Sometimes you have to return to the place where you began, to arrive at the place where you belong.

It’s the early 1970s. The town of Ringgold, Georgia, has a population of 1,923, one traffic light, one Dairy Queen, and one Catherine Grace Cline. The daughter of Ringgold’s third-generation Baptist preacher, Catherine Grace is quick-witted, more than a little stubborn, and dying to escape her small-town life.

Every Saturday afternoon, she sits at the Dairy Queen, eating Dilly Bars and plotting her getaway to Atlanta. And when, with the help of a family friend, the dream becomes a reality, she immediately packs her bags, leaving her family and the boy she loves to claim the life she’s always imagined. But before things have even begun to get off the ground in Atlanta, tragedy brings Catherine Grace back home. As a series of extraordinary events alter her perspective--and sweeping changes come to Ringgold itself--Catherine Grace begins to wonder if her place in the world may actually be, against all odds, right where she began.

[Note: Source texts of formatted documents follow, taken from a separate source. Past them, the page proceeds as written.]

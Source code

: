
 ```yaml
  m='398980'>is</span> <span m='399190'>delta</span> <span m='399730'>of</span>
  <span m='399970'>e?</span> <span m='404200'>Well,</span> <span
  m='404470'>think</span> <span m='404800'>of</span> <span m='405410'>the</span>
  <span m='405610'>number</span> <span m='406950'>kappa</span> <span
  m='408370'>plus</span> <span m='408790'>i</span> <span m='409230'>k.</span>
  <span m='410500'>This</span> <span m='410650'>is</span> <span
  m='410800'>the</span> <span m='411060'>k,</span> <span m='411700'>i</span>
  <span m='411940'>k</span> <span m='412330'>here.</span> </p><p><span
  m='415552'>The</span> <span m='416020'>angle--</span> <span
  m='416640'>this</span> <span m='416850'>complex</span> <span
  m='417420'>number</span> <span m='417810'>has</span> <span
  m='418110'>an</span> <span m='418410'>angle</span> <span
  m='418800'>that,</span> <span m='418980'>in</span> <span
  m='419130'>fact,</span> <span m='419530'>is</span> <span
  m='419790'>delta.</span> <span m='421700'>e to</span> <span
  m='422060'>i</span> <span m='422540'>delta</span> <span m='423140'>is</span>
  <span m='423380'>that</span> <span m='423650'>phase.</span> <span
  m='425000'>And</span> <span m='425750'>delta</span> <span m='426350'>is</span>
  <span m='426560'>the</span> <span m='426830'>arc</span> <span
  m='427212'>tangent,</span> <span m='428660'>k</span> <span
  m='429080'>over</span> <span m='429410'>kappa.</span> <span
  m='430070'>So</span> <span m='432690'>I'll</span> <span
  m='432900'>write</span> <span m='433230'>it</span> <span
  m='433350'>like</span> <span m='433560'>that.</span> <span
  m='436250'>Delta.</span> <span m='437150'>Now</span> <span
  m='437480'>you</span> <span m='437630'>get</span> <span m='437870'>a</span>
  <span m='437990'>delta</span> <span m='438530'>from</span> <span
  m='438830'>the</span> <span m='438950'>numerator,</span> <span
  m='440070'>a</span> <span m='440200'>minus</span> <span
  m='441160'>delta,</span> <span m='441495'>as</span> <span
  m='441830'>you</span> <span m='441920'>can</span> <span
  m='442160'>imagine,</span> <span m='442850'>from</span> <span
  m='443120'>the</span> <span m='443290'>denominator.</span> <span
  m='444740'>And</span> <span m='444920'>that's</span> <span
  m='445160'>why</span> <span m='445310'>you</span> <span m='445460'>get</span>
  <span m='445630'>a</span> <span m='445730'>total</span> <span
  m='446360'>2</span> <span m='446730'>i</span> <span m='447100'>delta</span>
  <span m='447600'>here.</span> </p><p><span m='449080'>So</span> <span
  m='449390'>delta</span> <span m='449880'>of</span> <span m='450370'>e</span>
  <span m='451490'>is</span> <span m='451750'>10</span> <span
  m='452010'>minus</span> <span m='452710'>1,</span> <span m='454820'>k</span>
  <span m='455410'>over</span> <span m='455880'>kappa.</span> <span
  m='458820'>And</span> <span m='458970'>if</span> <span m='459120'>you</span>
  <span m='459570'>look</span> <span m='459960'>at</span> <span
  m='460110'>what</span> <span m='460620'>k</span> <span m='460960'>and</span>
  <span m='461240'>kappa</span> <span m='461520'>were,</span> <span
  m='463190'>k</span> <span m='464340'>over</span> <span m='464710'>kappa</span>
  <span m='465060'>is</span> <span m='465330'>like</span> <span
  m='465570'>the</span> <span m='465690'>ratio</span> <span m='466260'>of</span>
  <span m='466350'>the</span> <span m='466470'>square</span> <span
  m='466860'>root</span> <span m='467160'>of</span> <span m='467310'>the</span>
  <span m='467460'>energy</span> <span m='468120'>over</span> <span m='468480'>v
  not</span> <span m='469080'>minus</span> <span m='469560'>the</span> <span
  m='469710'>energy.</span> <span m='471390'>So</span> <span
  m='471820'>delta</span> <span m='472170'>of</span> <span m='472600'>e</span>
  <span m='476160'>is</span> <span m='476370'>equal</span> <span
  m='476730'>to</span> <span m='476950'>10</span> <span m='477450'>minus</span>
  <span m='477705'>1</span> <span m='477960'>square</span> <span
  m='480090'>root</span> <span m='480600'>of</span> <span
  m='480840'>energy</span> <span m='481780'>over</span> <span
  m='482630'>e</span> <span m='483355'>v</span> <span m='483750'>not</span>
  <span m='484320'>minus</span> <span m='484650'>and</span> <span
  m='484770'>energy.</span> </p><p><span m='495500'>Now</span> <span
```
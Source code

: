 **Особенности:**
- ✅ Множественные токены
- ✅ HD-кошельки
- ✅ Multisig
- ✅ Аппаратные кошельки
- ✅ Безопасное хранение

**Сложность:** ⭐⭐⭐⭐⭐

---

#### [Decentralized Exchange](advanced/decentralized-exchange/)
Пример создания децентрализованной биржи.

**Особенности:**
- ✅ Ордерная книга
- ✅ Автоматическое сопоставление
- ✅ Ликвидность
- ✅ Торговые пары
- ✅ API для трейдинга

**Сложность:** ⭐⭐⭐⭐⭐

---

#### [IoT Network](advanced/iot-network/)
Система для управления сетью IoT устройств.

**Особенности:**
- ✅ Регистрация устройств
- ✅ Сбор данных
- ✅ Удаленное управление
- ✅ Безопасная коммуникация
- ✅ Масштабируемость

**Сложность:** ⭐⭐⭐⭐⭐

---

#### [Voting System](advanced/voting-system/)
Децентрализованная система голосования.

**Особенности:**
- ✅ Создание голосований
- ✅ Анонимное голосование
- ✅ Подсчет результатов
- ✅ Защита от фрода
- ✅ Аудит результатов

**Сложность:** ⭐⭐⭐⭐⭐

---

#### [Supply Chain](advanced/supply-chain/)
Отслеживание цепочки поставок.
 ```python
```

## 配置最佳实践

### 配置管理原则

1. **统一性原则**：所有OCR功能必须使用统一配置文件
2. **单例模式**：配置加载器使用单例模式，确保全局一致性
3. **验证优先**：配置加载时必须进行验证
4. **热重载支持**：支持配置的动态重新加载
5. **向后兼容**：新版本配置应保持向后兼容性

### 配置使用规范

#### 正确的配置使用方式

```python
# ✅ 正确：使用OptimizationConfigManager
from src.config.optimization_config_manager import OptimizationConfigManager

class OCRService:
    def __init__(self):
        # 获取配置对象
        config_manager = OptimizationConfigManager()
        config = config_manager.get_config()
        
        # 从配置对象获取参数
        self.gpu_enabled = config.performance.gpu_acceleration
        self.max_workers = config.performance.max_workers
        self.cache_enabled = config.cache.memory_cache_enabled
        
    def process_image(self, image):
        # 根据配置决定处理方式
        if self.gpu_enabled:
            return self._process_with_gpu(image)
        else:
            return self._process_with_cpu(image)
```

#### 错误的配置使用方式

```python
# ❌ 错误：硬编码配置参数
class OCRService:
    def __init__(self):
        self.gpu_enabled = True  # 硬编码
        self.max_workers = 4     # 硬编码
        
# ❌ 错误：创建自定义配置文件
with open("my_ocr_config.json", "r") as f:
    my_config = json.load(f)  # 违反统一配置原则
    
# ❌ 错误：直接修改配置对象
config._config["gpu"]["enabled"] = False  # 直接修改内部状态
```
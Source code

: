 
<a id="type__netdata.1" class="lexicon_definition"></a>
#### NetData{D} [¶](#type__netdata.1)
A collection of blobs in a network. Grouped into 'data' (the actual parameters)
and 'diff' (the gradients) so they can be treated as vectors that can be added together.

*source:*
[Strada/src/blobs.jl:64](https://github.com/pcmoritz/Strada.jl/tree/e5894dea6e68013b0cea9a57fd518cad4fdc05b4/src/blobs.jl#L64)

Intelligent, charming, and utterly readable, Looking for Salvation at the Dairy Queen marks the debut of a talented new literary voice.

Product Details

ISBN-13: 9780307407290
Publisher: Crown Publishing Group
Publication date: 02/12/2008
Sold by: Random House
Format: eBook
Pages: 304
Sales rank: 89,394
File size: 4 MB

About the Author

Susan Gregg Gilmore is the author of the novels Looking for Salvation at the Dairy Queen and The Improper Life of Bezellia Grove. She has written for the Chattanooga Times Free Press, the Los Angeles Times and the Christian Science Monitor. Born in Nashville, she lives in Tennessee with her husband and three daughters.

Read an Excerpt

Chapter One In the Beginning

My daddy always said that if the good Lord can take the time to care for something as small as a baby sparrow nesting in a tree, then surely He could take the time to listen to a little girl in Ringgold, Georgia. So every night before I went to bed I got down on my knees and begged the Lord to find me a way out of this town. And every morning, I woke up in the same old place.

It was a place that I, Catherine Grace Cline, never wanted to call home, even though I was born and raised here. It was a place where everybody knew everything about you, down to the color of underwear your mama bought you at the Dollar General Store. It was a place that just never felt right to me, like a sweater that fits too tight under your arms. It was a place where girls like me traded their dreams for a boy with a couple of acres of land and a wood-framed house with a new electric stove. It was a place I always planned on leaving.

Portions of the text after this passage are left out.